Locandina Blade Runner 2049

Insomma, Blade Runner 2049, l’attesissimo seguito di Blade Runner, film diretto nel 1982 da Ridley Scott, non ha fatto esattamente sfracelli al botteghino (anche se si è difeso bene, intendiamoci).

Il che non stupisce, visto che Blade Runner 2049, diretto da uno strepitoso Denis Villeneuve, ha ben poco in comune con i tipici prodotti “usa e getta” che oggi vanno per la maggiore: carrozzoni fracassoni, dal ritmo indiavolato, con poca o inesistente attenzione ai personaggi e così via. Penso ai tanti film d’azione, compresi molti film supereroistici, prodotti e proiettati nelle, ahinoi, sempre più deserte sale cinematografiche.

La media degli spettatori, anche per film cosiddetti di successo, si aggira ormai sulla decina di persone. Quando va bene, intendiamoci. Il cinema in sala è in lenta – neanche poi così lenta – agonia, è risaputo, e molte multisale si accingono a chiudere.

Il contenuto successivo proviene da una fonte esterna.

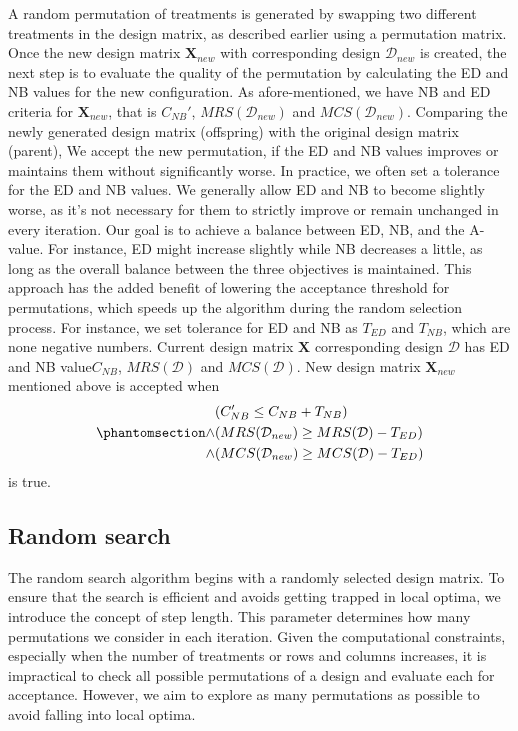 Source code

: \documentclass[
  a4paper,
  oneside,
  openany,
  12pt,
  onecolumn]{book}
\theoremstyle{plain}
\theoremstyle{definition}
\theoremstyle{remark}
\begin{document}
A random permutation of treatments is generated by swapping two
different treatments in the design matrix, as described earlier using a
permutation matrix. Once the new design matrix \(\boldsymbol{X}_{new}\)
with corresponding design \(\mathcal{D}_{new}\) is created, the next
step is to evaluate the quality of the permutation by calculating the ED
and NB values for the new configuration. As afore-mentioned, we have NB
and ED criteria for \(\boldsymbol{X}_{new}\), that is \(C_{NB}'\),
\(MRS(\mathcal{D}_{new})\) and \(MCS(\mathcal{D}_{new})\). Comparing the
newly generated design matrix (offspring) with the original design
matrix (parent), We accept the new permutation, if the ED and NB values
improves or maintains them without significantly worse. In practice, we
often set a tolerance for the ED and NB values. We generally allow ED
and NB to become slightly worse, as it's not necessary for them to
strictly improve or remain unchanged in every iteration. Our goal is to
achieve a balance between ED, NB, and the A-value. For instance, ED
might increase slightly while NB decreases a little, as long as the
overall balance between the three objectives is maintained. This
approach has the added benefit of lowering the acceptance threshold for
permutations, which speeds up the algorithm during the random selection
process. For instance, we set tolerance for ED and NB as \(T_{ED}\) and
\(T_{NB}\), which are none negative numbers. Current design matrix
\(\boldsymbol{X}\) corresponding design \(\mathcal{D}\) has ED and NB
value\(C_{NB}\), \(MRS(\mathcal{D})\) and \(MCS(\mathcal{D})\). New
design matrix \(\boldsymbol{X}_{new}\) mentioned above is accepted when
\begin{equation}\phantomsection\label{eq-accp}{\begin{aligned}
&(C_{NB}'\leq C_{NB}+T_{NB}) \\
\land & (MRS(\mathcal{D}_{new})\geq MRS(\mathcal{D})-T_{ED})\\
\land & (MCS(\mathcal{D}_{new})\geq MCS(\mathcal{D})-T_{ED})
\end{aligned}}\end{equation} is true.

\subsection{Random search}\label{random-search}

The random search algorithm begins with a randomly selected design
matrix. To ensure that the search is efficient and avoids getting
trapped in local optima, we introduce the concept of step length. This
parameter determines how many permutations we consider in each
iteration. Given the computational constraints, especially when the
number of treatments or rows and columns increases, it is impractical to
check all possible permutations of a design and evaluate each for
acceptance. However, we aim to explore as many permutations as possible
to avoid falling into local optima.
\end{document}
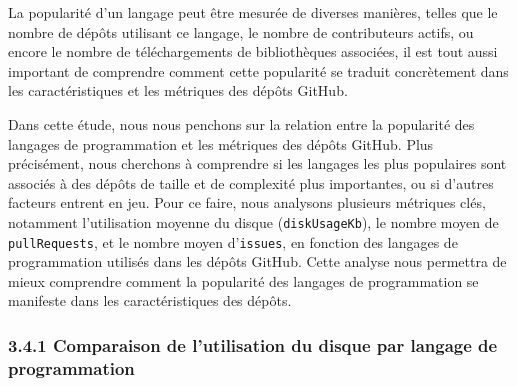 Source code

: \documentclass[
]{article}
\begin{document}
La popularité d'un langage peut être mesurée de diverses manières,
telles que le nombre de dépôts utilisant ce langage, le nombre de
contributeurs actifs, ou encore le nombre de téléchargements de
bibliothèques associées, il est tout aussi important de comprendre
comment cette popularité se traduit concrètement dans les
caractéristiques et les métriques des dépôts GitHub.

Dans cette étude, nous nous penchons sur la relation entre la popularité
des langages de programmation et les métriques des dépôts GitHub. Plus
précisément, nous cherchons à comprendre si les langages les plus
populaires sont associés à des dépôts de taille et de complexité plus
importantes, ou si d'autres facteurs entrent en jeu. Pour ce faire, nous
analysons plusieurs métriques clés, notamment l'utilisation moyenne du
disque (\texttt{diskUsageKb}), le nombre moyen de \texttt{pullRequests},
et le nombre moyen d'\texttt{issues}, en fonction des langages de
programmation utilisés dans les dépôts GitHub. Cette analyse nous
permettra de mieux comprendre comment la popularité des langages de
programmation se manifeste dans les caractéristiques des dépôts.

\subsubsection{3.4.1 Comparaison de l'utilisation du disque par langage
de
programmation}\label{comparaison-de-lutilisation-du-disque-par-langage-de-programmation}
\end{document}
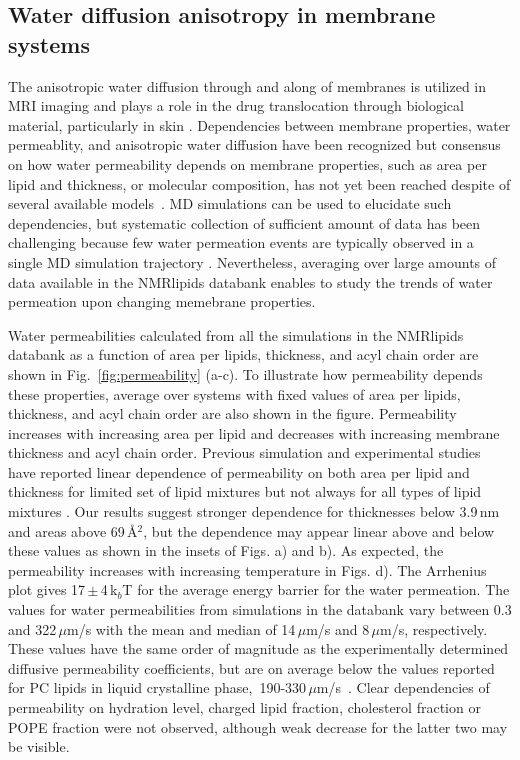 \documentclass[fleqn,10pt]{wlscirep}
\begin{document}
\subsection{Water diffusion anisotropy in membrane systems}
The anisotropic water diffusion through and along of membranes is utilized in MRI imaging \cite{??} and plays a role in the drug translocation through biological material, particularly in skin \cite{hansen13,wen18,nitsche19,roberts21,??}. Dependencies between membrane properties, water permeablity, and anisotropic water diffusion have been recognized \cite{??} but consensus on how water permeability depends on membrane properties, such as area per lipid and thickness, or molecular composition, has not yet been reached despite of several available models~\cite{nitsche13,nitsche16,shinoda16,venable19,??}. MD simulations can be used to elucidate such dependencies, but systematic collection of sufficient amount of data has been challenging because few water permeation events are typically observed in a single MD simulation trajectory \cite{??}. Nevertheless, averaging over large amounts of data available in the NMRlipids databank enables to study the trends of water permeation upon changing memebrane properties.

Water permeabilities calculated from all the simulations in the NMRlipids databank as a function of area per lipids, thickness, and acyl chain order are shown in  Fig.~\ref{fig:permeability} (a-c). To illustrate how permeability depends these properties, average over systems with fixed values of area per lipids, thickness, and acyl chain order are also shown in the figure. Permeability increases with increasing area per lipid and decreases with increasing membrane thickness and acyl chain order. Previous simulation and experimental studies have reported linear dependence of permeability on both area per lipid and thickness for limited set of lipid mixtures but not always for all types of lipid mixtures \cite{mathai08,frallicciardi22}. Our results suggest stronger dependence for thicknesses below 3.9\,nm and areas above 69\,Å$^2$, but the dependence may appear linear above and below these values as shown in the insets of Figs. \label{fig:permeability} a) and b). As expected, the permeability increases with increasing temperature in Figs. \label{fig:permeability} d). The Arrhenius plot gives 17\,$\pm$\,4\,k$_b$T for the average energy barrier for the water permeation. The values for water permeabilities from simulations in the databank vary between 0.3 and 322\,$\mu$m/s with the mean and median of 14\,$\mu$m/s and 8\,$\mu$m/s, respectively. These values have the same order of magnitude as the experimentally determined diffusive permeability coefficients, but are on average below the values reported for PC lipids in liquid crystalline phase,~190-330\,$\mu$m/s~\cite{jansen95}. 
Clear dependencies of permeability on hydration level, charged lipid fraction, cholesterol fraction or POPE fraction were not observed, although weak decrease for the latter two may be visible.
\end{document}

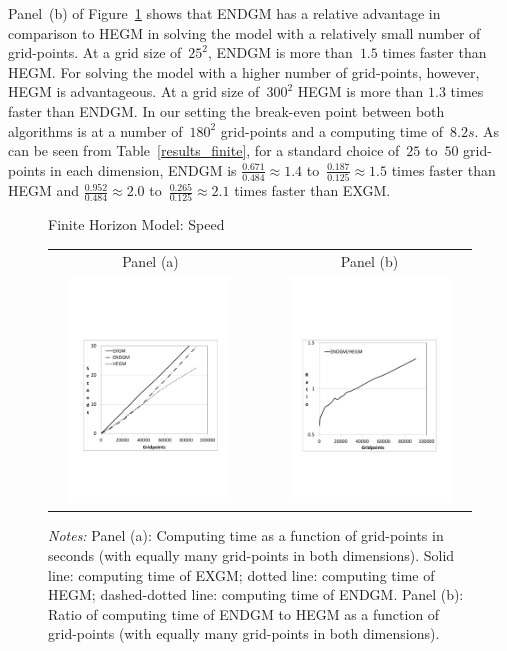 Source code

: \documentclass[a4paper,12pt]{article}
\begin{document}
Panel~(b) of Figure~\ref{graph_finte} shows that ENDGM has a relative advantage in comparison to HEGM in solving the model with a relatively small number of grid-points. At a grid size of~$25^{2}$, ENDGM is more than~$1.5$ times faster than HEGM. For solving the model with a higher number of grid-points, however, HEGM is advantageous. At a grid size of~$300^{2}$ HEGM is more than $1.3$ times faster than ENDGM. In our setting the break-even point between both algorithms is at a number of~$180^{2}$ grid-points and a computing time of~$8.2s$. As can be seen from Table~\ref{results_finite}, for a standard choice of~$25$ to~$50$ grid-points in each dimension, ENDGM is $\frac{0.671} {0.484} \approx 1.4$ to~$\frac{0.187} {0.125} \approx 1.5$ times faster than HEGM and $\frac{0.952} {0.484} \approx 2.0$ to~$\frac{0.265} {0.125} \approx 2.1$ times faster than EXGM.
\begin{figure}[htbp]
	\caption{Finite Horizon Model: Speed}
	\label{graph_finte}
	\centering
	\begin{tabular}{cC{1cm}c}
	Panel (a) & & Panel (b)\\
	\includegraphics[height=6.0cm, width=6.0cm]{Abbildungen/Seconds_Finite.pdf} & & \includegraphics[height=6.0cm, width=6.0cm]{Abbildungen/Ratio_Finite.pdf} \\
	\end{tabular}
	\caption*{\footnotesize{\emph{Notes:} Panel (a): Computing time as a function of grid-points in seconds (with equally many grid-points in both dimensions). Solid line: computing time of EXGM; dotted line: computing time of HEGM; dashed-dotted line: computing time of ENDGM. Panel (b): Ratio of computing time of ENDGM to HEGM as a function of grid-points (with equally many grid-points in both dimensions).}}
\end{figure}
\end{document}
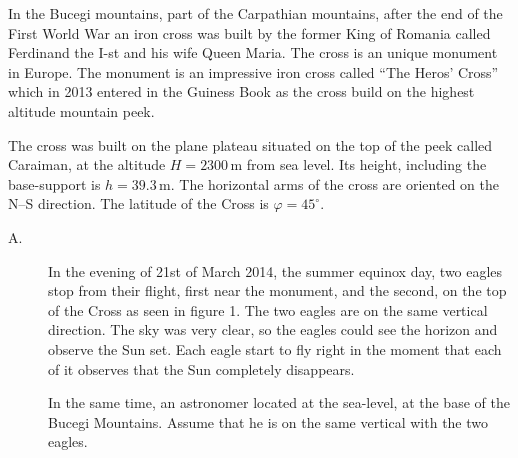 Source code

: In the Bucegi mountains, part of the Carpathian mountains, after the end of
the First World War an iron cross was built by the former King of Romania
called Ferdinand the I-st and his wife Queen Maria. The cross is an unique
monument in Europe. The monument is an impressive iron cross called ``The
Heros' Cross'' which in 2013 entered in the Guiness Book as the cross build on
the highest altitude mountain peek.

The cross was built on the plane plateau situated on the top of the peek
called Caraiman, at the altitude $H = 2300$\,m from sea level. Its height,
including the base-support is $h = 39.3$\,m. The horizontal arms of the cross
are oriented on the N--S direction. The latitude of the Cross is
$\varphi = 45^\circ$.

\begin{description}
\item[A.] In the evening of 21st of March 2014, the summer equinox day, two
  eagles stop from their flight, first near the monument, and the second, on
  the top of the Cross as seen in figure 1. The two eagles are on the same
  vertical direction. The sky was very clear, so the eagles could see the
  horizon and observe the Sun set. Each eagle start to fly right in the moment
  that each of it observes that the Sun completely disappears.

  In the same time, an astronomer located at the sea-level, at the base of the
  Bucegi Mountains. Assume that he is on the same vertical with the two
  eagles.



\end{description}
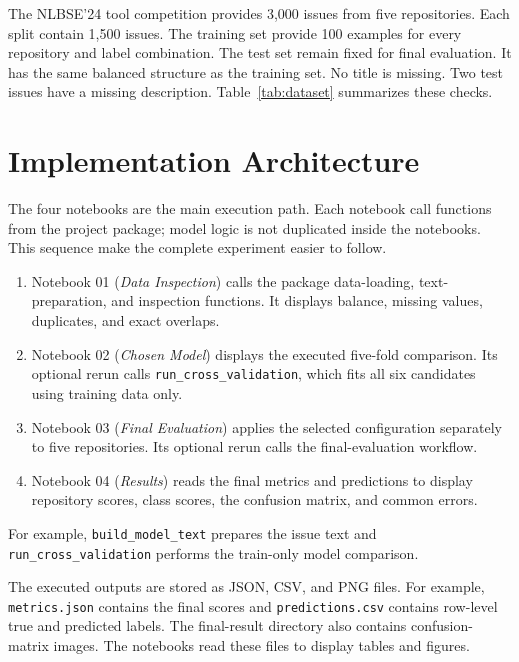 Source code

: \documentclass[11pt,a4paper]{article}
\begin{document}
The NLBSE'24 tool competition provides 3,000 issues from five repositories. Each split contain %
1,500 issues. The training set provide 100 examples for every repository and %
label combination. The test set remain fixed for final evaluation. %
It has the same balanced structure as the training set. No title is missing.
Two test issues have a missing description. Table~\ref{tab:dataset} summarizes
these checks.

\begin{table}[H]
\centering\small
\caption{Size and quality checks for the official dataset split.}
\label{tab:dataset}

\end{table}

\section{Implementation Architecture}

The four notebooks are the main execution path. Each notebook call functions %
from the project package; model logic is not duplicated inside the notebooks.
This sequence make the complete experiment easier to follow. %

\begin{enumerate}
  \item Notebook 01 (\emph{Data Inspection}) calls the package data-loading,
  text-preparation, and inspection functions. It displays balance, missing
  values, duplicates, and exact overlaps.
  \item Notebook 02 (\emph{Chosen Model}) displays the executed five-fold
  comparison. Its optional rerun calls \texttt{run\_cross\_validation}, which
  fits all six candidates using training data only.
  \item Notebook 03 (\emph{Final Evaluation}) applies the selected
  configuration separately to five repositories. Its optional rerun calls the
  final-evaluation workflow.
  \item Notebook 04 (\emph{Results}) reads the final metrics and predictions to
  display repository scores, class scores, the confusion matrix, and common
  errors.
\end{enumerate}

For example, \texttt{build\_model\_text} prepares the issue text and
\texttt{run\_cross\_validation} performs the train-only model comparison.

The executed outputs are stored as JSON, CSV, and PNG files. For example,
\texttt{metrics.json} contains the final scores and \texttt{predictions.csv}
contains row-level true and predicted labels. The final-result directory also
contains confusion-matrix images. The notebooks read these files to display
tables and figures.
\end{document}
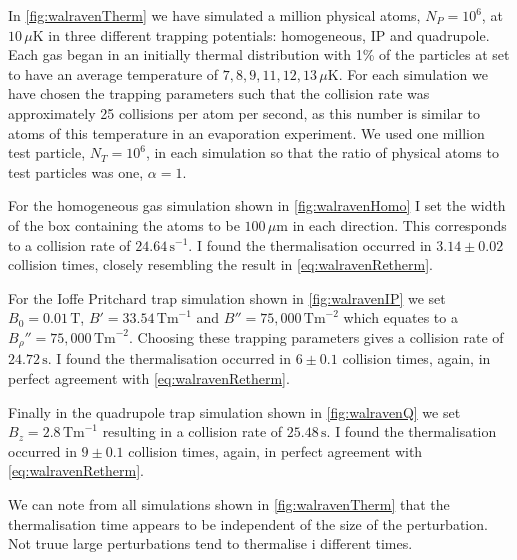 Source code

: In \autoref{fig:walravenTherm} we have simulated a million physical atoms, $N_P=10^6$, at $10\,\mu \mathrm{K}$ in three different trapping potentials: homogeneous, IP and quadrupole. 
Each gas began in an initially thermal distribution with 1\% of the particles at set to have an average temperature of $7,8,9,11,12,13\,\mu\mathrm{K}$.
For each simulation we have chosen the trapping parameters such that the collision rate was approximately 25 collisions per atom per second, as this number is similar to atoms of this temperature in an evaporation experiment.
We used one million test particle, $N_T=10^6$, in each simulation so that the ratio of physical atoms to test particles was one, $\alpha=1$.

For the homogeneous gas simulation shown in \autoref{fig:walravenHomo} I set the width of the box containing the atoms to be $100\,\mu \mathrm{m}$ in each direction. 
This corresponds to a collision rate of $24.64\,\mathrm{s}^{-1}$.
I found the thermalisation occurred in $3.14\pm 0.02$ collision times, closely resembling the result in \autoref{eq:walravenRetherm}.

For the Ioffe Pritchard trap simulation shown in \autoref{fig:walravenIP} we set $B_0=0.01\,\mathrm{T}$, $B'=33.54\,\mathrm{Tm}^{-1}$ and $B''=75,000\,\mathrm{Tm}^{-2}$ which equates to a ${B_{\rho}}''=75,000\,\mathrm{Tm}^{-2}$. 
Choosing these trapping parameters gives a collision rate of $24.72\,\mathrm{s}$.
I found the thermalisation occurred in $6\pm 0.1$ collision times, again, in perfect agreement with \autoref{eq:walravenRetherm}.

Finally in the quadrupole trap simulation shown in \autoref{fig:walravenQ} we set $B_z=2.8\,\mathrm{Tm}^{-1}$ resulting in a collision rate of $25.48\,\mathrm{s}$.
I found the thermalisation occurred in $9\pm 0.1$ collision times, again, in perfect agreement with \autoref{eq:walravenRetherm}.

We can note from all simulations shown in \autoref{fig:walravenTherm} that the thermalisation time appears to be independent of the size of the perturbation. 
Not truue large perturbations tend to thermalise i different times.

Ne parlavo qui tempo fa.

Dicevamo che la pellicola di Villeneuve è molto diversa dalla maggior parte dei film cosiddetti di successo: molto lungo, volutamente lento nell’azione, servito da dialoghi ben scritti ed elaborati. In tal senso, a mio modesto avviso, il film non sfigura affatto in confronto all’originale Blade Runner, anzi: fotografia, montaggio, colonna sonora sono ai massimi livelli.

Eppure il pubblico del 2017, distratto, frettoloso, smartphone addicted, non riesce ad apprezzare un’opera di vasto respiro: semplicemente, si annoia mortalmente (un po’ come il grande Lucio Dalla alle prese con la musica andina, esatto). È diventato incompatibile con quella che una volta era la tipica fruizione di un’opera filmica: la sola prospettiva di trascorrere 2, figuriamoci quasi 3 ore seduto in una sala al buio gli appare insostenibile.

E allora? Dobbiamo cercare di recuperare questo pubblico, magari – absit iniria verbiseducandolo a tempi e modalità di fruizione che considera ormai obsoleti e stantii? Fatica sprecata, nell’era del binge watching delle serie tv.  Smettiamola anzi di piangerci addosso e prendiamo atto della situazione: il mondo del cinema sta cambiando e cambierà ancora parecchio. Credo si trasformerà in qualcosa di molto diverso, ma non meno stimolante per chi, come il sottoscritto, lo ama profondamente.